What is required: Look through the records and copy every line in which "will" appears.

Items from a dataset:
====================
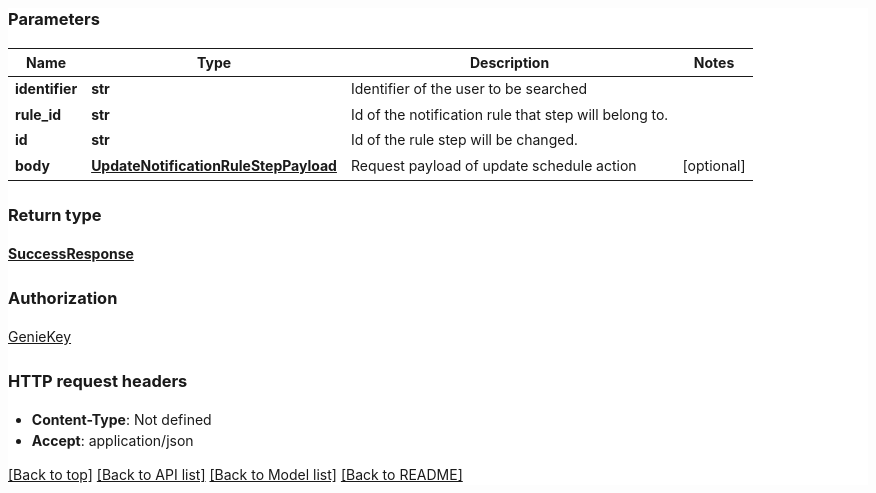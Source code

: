 ### Parameters

Name | Type | Description  | Notes
------------- | ------------- | ------------- | -------------
 **identifier** | **str**| Identifier of the user to be searched | 
 **rule_id** | **str**| Id of the notification rule that step will belong to. | 
 **id** | **str**| Id of the rule step will be changed. | 
 **body** | [**UpdateNotificationRuleStepPayload**](UpdateNotificationRuleStepPayload.md)| Request payload of update schedule action | [optional] 

### Return type

[**SuccessResponse**](SuccessResponse.md)

### Authorization

[GenieKey](../README.md#GenieKey)

### HTTP request headers

 - **Content-Type**: Not defined
 - **Accept**: application/json

[[Back to top]](#) [[Back to API list]](../README.md#documentation-for-api-endpoints) [[Back to Model list]](../README.md#documentation-for-models) [[Back to README]](../README.md)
====================
Exercise output:
 **rule_id** | **str**| Id of the notification rule that step will belong to. | 
 **id** | **str**| Id of the rule step will be changed. | 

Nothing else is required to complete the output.